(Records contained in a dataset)
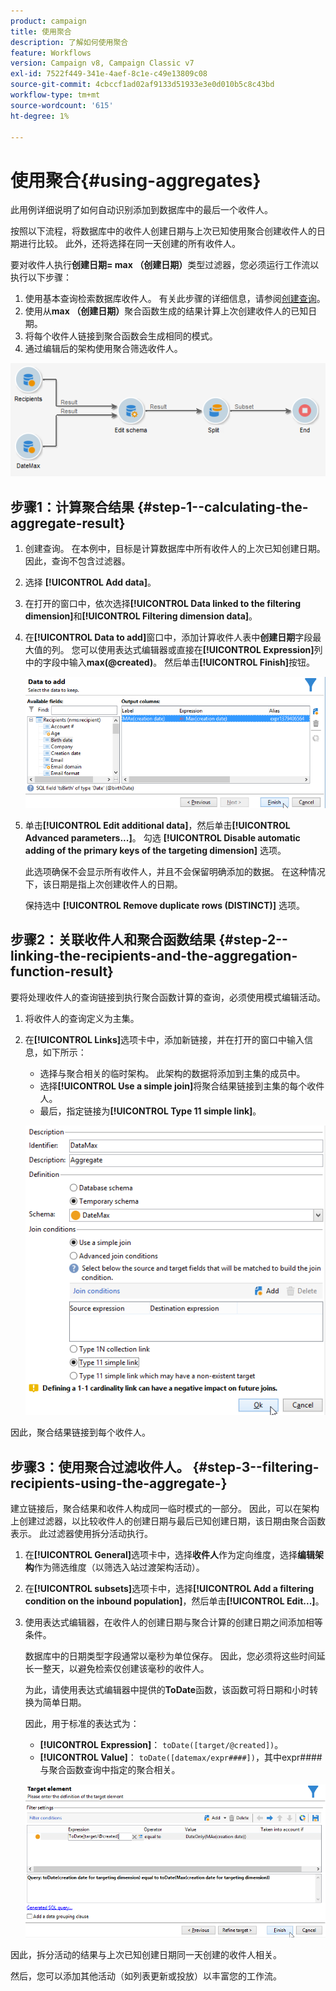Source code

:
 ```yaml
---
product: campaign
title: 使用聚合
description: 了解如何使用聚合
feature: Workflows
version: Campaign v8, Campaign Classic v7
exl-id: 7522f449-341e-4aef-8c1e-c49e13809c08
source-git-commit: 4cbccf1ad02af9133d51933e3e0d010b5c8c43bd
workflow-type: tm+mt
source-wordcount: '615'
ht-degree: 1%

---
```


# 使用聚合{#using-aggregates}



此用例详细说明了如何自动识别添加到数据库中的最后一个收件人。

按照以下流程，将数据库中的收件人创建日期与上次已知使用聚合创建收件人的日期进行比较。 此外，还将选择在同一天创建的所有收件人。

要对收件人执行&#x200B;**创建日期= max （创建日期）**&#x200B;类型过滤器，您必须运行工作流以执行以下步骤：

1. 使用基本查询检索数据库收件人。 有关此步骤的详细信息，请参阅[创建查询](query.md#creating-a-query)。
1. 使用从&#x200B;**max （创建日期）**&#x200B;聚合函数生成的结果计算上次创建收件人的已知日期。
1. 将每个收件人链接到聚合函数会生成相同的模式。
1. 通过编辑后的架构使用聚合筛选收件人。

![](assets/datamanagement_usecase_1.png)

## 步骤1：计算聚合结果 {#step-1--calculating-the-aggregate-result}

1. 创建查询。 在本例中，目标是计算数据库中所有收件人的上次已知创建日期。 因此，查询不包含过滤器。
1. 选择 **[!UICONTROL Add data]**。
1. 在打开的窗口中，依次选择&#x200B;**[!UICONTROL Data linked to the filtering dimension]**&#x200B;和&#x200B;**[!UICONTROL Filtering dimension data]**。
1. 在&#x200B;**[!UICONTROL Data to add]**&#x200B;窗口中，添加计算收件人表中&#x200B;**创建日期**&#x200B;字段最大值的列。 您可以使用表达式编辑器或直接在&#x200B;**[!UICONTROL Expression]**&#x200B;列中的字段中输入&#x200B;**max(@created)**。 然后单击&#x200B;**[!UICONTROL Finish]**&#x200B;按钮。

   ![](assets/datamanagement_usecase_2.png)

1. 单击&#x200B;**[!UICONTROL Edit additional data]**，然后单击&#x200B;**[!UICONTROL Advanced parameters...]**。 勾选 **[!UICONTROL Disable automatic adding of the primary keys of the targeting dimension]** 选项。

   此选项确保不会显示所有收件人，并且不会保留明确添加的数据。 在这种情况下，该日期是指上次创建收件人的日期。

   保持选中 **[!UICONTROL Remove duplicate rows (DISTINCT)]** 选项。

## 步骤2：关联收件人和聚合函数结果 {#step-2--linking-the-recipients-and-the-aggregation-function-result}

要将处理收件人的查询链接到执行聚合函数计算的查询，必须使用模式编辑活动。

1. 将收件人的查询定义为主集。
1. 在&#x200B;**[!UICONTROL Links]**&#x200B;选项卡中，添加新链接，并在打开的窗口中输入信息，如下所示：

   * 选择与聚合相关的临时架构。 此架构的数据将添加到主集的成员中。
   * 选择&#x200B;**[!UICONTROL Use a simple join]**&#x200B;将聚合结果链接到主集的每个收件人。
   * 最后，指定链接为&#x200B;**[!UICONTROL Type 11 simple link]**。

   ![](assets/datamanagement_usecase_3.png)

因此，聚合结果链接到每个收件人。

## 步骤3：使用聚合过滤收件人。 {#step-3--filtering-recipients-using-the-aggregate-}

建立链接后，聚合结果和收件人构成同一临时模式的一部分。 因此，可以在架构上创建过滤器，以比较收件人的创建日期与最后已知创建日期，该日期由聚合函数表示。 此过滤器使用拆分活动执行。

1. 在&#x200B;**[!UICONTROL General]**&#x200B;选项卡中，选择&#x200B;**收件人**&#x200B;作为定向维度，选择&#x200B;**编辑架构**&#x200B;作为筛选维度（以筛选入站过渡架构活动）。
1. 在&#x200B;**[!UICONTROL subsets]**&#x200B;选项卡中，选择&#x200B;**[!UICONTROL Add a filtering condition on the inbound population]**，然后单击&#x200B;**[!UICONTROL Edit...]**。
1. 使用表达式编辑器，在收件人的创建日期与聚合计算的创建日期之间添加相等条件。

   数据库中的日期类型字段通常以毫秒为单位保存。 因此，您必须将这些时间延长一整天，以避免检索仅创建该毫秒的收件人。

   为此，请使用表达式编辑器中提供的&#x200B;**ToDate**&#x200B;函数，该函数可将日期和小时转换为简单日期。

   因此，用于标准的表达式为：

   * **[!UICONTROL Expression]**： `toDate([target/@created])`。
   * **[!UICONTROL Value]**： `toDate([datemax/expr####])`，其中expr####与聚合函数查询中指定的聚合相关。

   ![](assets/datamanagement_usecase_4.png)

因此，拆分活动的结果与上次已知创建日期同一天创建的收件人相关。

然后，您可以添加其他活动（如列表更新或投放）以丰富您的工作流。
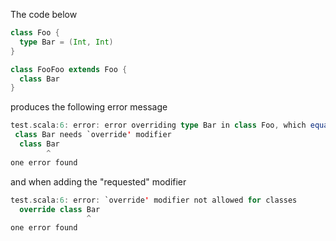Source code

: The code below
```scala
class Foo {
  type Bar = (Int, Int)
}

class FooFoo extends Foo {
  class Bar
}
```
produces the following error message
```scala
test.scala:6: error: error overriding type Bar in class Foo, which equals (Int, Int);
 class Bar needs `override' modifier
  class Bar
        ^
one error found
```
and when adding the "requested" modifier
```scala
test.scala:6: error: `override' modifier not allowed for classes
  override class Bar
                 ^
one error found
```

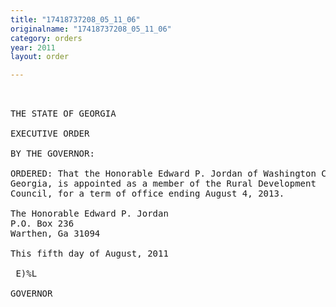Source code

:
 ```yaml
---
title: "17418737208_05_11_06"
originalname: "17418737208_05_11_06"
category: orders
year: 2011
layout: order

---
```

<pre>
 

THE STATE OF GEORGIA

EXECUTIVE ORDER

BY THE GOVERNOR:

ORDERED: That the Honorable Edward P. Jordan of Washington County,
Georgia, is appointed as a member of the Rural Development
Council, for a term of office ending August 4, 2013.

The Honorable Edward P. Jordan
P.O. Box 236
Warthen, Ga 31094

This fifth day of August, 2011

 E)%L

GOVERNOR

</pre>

EXERCISE OBJECTIVE:
Every line from the one containing "数据库中的日期类型字段通常以" through the final line of the records above is to be written out exactly; nothing else, and no pictures.

WRITTEN ANSWER:
   数据库中的日期类型字段通常以毫秒为单位保存。 因此，您必须将这些时间延长一整天，以避免检索仅创建该毫秒的收件人。

   为此，请使用表达式编辑器中提供的&#x200B;**ToDate**&#x200B;函数，该函数可将日期和小时转换为简单日期。

   因此，用于标准的表达式为：

   * **[!UICONTROL Expression]**： `toDate([target/@created])`。
   * **[!UICONTROL Value]**： `toDate([datemax/expr####])`，其中expr####与聚合函数查询中指定的聚合相关。

   ![](assets/datamanagement_usecase_4.png)

因此，拆分活动的结果与上次已知创建日期同一天创建的收件人相关。

然后，您可以添加其他活动（如列表更新或投放）以丰富您的工作流。
Source code

: The code below
```scala
class Foo {
  type Bar = (Int, Int)
}

class FooFoo extends Foo {
  class Bar
}
```
produces the following error message
```scala
test.scala:6: error: error overriding type Bar in class Foo, which equals (Int, Int);
 class Bar needs `override' modifier
  class Bar
        ^
one error found
```
and when adding the "requested" modifier
```scala
test.scala:6: error: `override' modifier not allowed for classes
  override class Bar
                 ^
one error found
```

Source code

:
 ```yaml
---
title: "17418737208_05_11_06"
originalname: "17418737208_05_11_06"
category: orders
year: 2011
layout: order

---
```

<pre>
 

THE STATE OF GEORGIA

EXECUTIVE ORDER

BY THE GOVERNOR:

ORDERED: That the Honorable Edward P. Jordan of Washington County,
Georgia, is appointed as a member of the Rural Development
Council, for a term of office ending August 4, 2013.

The Honorable Edward P. Jordan
P.O. Box 236
Warthen, Ga 31094

This fifth day of August, 2011

 E)%L

GOVERNOR

</pre>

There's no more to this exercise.